--- START ---

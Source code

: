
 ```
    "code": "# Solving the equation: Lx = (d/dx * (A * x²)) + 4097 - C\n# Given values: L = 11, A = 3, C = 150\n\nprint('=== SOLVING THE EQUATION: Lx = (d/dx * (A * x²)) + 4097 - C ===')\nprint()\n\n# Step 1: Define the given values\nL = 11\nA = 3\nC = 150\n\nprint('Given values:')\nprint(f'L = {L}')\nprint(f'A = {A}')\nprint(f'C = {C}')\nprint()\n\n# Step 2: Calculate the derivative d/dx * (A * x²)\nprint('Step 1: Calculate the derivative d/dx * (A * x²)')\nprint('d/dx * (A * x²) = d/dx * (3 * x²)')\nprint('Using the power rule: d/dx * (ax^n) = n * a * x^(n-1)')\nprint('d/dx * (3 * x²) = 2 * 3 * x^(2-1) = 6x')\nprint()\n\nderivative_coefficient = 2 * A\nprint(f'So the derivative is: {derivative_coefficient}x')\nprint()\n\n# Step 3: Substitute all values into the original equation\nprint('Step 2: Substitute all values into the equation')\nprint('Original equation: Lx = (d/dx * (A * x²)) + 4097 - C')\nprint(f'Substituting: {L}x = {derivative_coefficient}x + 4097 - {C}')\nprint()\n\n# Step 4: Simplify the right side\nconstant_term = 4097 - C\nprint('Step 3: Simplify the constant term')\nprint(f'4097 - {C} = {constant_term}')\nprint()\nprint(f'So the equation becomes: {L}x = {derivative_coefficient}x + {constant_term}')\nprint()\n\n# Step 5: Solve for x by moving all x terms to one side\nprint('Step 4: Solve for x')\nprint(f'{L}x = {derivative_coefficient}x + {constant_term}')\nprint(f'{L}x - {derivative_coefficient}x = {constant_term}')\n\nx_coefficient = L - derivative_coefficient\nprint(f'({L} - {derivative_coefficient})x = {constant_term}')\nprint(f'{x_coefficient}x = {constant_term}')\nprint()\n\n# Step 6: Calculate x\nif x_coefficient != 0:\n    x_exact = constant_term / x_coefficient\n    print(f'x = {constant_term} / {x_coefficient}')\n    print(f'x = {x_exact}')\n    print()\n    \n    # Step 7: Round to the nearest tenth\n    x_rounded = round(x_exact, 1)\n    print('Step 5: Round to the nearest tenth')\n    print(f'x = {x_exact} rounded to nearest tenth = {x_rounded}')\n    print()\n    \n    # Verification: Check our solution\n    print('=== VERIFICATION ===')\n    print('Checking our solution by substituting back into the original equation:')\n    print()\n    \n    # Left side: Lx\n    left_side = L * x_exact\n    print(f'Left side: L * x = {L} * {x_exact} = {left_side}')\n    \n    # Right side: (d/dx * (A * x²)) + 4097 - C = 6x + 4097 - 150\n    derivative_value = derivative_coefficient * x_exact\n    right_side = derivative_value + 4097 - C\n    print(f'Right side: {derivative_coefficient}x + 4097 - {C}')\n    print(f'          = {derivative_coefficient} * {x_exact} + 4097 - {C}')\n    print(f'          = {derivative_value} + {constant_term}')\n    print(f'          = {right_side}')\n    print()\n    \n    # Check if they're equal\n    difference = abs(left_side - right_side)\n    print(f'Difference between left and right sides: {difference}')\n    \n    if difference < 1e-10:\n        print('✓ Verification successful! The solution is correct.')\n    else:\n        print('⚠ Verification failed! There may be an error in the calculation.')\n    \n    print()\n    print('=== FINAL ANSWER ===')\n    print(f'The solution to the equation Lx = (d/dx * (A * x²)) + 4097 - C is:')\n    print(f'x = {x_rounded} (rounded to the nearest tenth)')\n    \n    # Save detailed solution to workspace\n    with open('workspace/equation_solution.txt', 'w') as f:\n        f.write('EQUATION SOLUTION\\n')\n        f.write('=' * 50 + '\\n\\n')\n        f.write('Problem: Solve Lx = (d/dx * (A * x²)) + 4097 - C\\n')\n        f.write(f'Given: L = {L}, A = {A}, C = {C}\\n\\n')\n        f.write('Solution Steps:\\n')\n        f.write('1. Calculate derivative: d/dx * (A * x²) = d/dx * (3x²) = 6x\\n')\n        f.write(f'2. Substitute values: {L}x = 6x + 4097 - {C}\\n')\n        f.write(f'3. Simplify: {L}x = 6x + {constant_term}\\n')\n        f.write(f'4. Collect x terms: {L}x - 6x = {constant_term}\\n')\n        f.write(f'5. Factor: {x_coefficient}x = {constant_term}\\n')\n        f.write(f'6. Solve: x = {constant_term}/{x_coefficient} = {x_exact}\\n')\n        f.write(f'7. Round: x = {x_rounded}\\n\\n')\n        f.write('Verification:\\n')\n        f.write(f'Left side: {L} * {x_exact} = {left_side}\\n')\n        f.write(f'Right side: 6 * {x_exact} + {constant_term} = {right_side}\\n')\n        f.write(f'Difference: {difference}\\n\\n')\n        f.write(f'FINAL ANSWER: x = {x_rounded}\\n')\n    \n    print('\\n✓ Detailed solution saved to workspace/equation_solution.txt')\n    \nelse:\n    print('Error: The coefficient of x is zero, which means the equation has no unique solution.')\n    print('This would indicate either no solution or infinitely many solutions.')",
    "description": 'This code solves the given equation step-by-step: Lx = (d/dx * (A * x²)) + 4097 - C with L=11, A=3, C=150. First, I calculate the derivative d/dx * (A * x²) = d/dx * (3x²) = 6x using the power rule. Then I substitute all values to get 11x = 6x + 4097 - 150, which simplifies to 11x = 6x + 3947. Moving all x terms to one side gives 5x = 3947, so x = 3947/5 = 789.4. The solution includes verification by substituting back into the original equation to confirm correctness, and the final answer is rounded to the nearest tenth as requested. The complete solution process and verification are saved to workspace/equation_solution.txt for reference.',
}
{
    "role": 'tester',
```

--- END ---
--- START ---

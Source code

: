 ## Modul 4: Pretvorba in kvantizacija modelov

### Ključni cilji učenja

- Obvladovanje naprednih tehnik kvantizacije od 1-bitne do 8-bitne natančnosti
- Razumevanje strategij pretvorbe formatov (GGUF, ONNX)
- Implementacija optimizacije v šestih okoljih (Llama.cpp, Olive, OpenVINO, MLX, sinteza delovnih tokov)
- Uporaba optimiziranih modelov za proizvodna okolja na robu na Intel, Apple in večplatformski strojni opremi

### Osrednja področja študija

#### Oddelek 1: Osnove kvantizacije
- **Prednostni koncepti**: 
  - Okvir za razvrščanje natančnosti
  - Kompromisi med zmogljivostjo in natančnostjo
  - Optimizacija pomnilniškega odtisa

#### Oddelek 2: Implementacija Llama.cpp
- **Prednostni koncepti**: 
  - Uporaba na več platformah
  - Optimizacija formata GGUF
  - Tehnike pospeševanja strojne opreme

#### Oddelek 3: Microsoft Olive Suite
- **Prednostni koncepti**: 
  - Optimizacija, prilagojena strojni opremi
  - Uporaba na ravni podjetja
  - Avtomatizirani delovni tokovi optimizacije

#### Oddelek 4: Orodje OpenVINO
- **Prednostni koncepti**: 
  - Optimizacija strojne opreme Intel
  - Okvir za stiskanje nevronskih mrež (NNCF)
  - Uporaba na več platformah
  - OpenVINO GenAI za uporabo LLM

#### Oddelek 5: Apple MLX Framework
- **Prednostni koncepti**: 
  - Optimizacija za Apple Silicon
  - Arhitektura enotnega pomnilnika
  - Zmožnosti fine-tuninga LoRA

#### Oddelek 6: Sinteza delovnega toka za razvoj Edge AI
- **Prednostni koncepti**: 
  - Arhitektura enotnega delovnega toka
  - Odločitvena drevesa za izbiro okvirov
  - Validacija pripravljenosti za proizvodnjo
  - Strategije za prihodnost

--- END ---
--- START ---

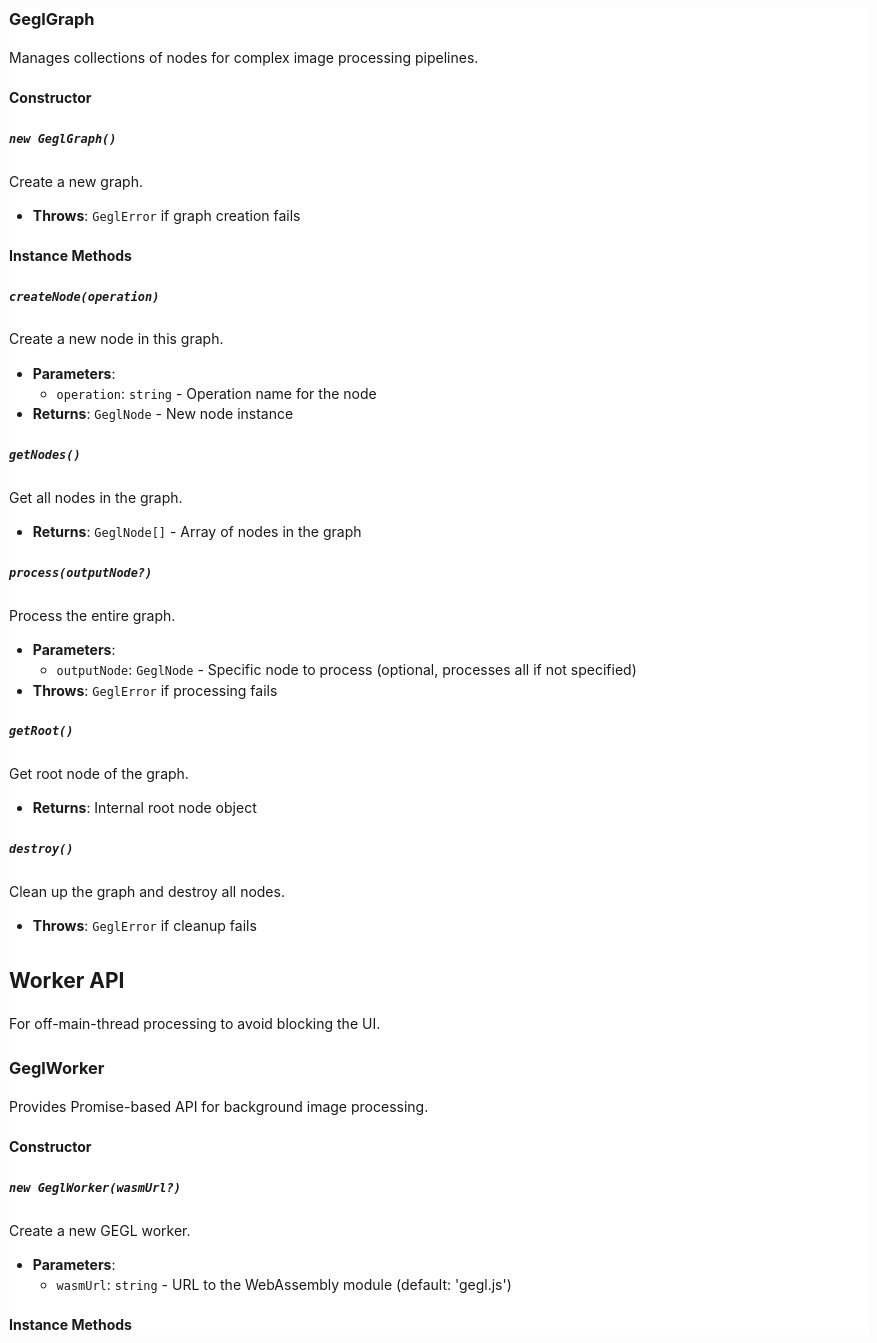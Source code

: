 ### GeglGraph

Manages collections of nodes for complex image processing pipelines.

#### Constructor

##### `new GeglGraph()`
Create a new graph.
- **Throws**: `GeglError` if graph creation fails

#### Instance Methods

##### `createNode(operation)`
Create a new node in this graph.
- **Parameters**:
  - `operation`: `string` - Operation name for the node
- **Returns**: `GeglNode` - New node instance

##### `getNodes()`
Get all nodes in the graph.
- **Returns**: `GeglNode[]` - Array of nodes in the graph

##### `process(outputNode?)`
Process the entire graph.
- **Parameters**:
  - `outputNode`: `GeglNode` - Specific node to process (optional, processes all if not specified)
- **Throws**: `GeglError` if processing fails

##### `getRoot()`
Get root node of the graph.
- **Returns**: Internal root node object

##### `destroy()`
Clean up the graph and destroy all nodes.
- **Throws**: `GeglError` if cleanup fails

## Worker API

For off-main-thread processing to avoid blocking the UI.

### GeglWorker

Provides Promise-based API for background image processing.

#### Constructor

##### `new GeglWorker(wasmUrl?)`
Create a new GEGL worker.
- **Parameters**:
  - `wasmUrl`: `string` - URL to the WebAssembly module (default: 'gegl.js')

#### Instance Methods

--- END ---

- **Problem requirements**
The listing above holds a line with "#### Oddelek 6: Sinteza" and a line with "- Strategije za prihodnost". Print the stretch from the first through the second, exactly and alone.

- **Result of the task**
#### Oddelek 6: Sinteza delovnega toka za razvoj Edge AI
- **Prednostni koncepti**: 
  - Arhitektura enotnega delovnega toka
  - Odločitvena drevesa za izbiro okvirov
  - Validacija pripravljenosti za proizvodnjo
  - Strategije za prihodnost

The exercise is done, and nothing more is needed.